(Materials provided)
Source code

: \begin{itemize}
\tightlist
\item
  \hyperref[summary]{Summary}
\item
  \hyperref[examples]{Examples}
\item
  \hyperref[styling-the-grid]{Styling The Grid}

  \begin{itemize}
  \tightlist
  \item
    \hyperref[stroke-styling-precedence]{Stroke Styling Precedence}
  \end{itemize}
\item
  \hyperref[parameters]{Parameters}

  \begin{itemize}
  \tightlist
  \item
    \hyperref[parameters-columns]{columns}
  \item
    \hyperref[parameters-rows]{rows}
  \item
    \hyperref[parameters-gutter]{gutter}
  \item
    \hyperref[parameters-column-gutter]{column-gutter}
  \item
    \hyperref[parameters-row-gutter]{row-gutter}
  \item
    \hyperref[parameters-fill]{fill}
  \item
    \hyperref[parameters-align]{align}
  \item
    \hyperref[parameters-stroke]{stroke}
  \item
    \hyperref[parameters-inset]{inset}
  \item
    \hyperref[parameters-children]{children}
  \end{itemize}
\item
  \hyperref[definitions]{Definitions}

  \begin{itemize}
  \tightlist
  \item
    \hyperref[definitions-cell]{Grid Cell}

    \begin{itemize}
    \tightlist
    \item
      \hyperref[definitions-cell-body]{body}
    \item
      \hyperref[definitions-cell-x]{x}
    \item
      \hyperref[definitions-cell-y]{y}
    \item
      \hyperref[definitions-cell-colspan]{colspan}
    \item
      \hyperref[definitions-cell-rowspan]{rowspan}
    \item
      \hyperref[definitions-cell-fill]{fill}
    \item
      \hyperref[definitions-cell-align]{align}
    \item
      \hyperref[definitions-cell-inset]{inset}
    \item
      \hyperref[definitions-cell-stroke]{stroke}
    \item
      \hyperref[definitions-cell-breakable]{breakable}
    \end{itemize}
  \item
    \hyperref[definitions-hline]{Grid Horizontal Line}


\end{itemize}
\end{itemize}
(End Materials provided)
(Materials provided)
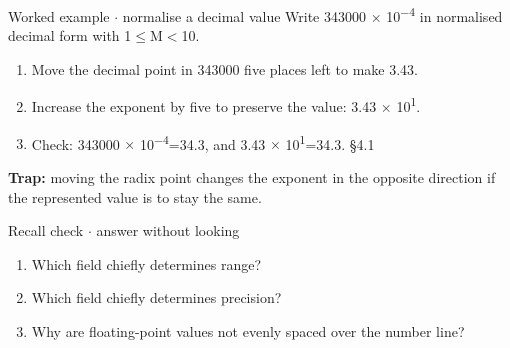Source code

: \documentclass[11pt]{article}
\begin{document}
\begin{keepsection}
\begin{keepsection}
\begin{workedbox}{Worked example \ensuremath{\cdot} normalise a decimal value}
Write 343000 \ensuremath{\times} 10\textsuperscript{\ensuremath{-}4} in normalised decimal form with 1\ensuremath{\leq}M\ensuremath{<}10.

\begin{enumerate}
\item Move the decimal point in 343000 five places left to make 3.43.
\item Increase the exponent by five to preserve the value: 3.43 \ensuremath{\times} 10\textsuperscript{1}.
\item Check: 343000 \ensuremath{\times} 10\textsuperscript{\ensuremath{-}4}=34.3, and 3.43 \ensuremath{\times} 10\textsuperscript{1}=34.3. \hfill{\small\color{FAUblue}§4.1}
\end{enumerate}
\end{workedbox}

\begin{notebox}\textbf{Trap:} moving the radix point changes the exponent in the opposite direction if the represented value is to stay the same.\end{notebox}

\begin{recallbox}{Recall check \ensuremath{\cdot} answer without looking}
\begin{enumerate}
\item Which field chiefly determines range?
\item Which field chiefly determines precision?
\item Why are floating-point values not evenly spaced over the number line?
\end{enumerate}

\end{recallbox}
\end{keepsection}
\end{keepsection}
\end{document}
(End Materials provided)
What you will do
In the data above, which lines include "cdot"? Return those lines.

Exercise output
\begin{workedbox}{Worked example \ensuremath{\cdot} normalise a decimal value}
\begin{recallbox}{Recall check \ensuremath{\cdot} answer without looking}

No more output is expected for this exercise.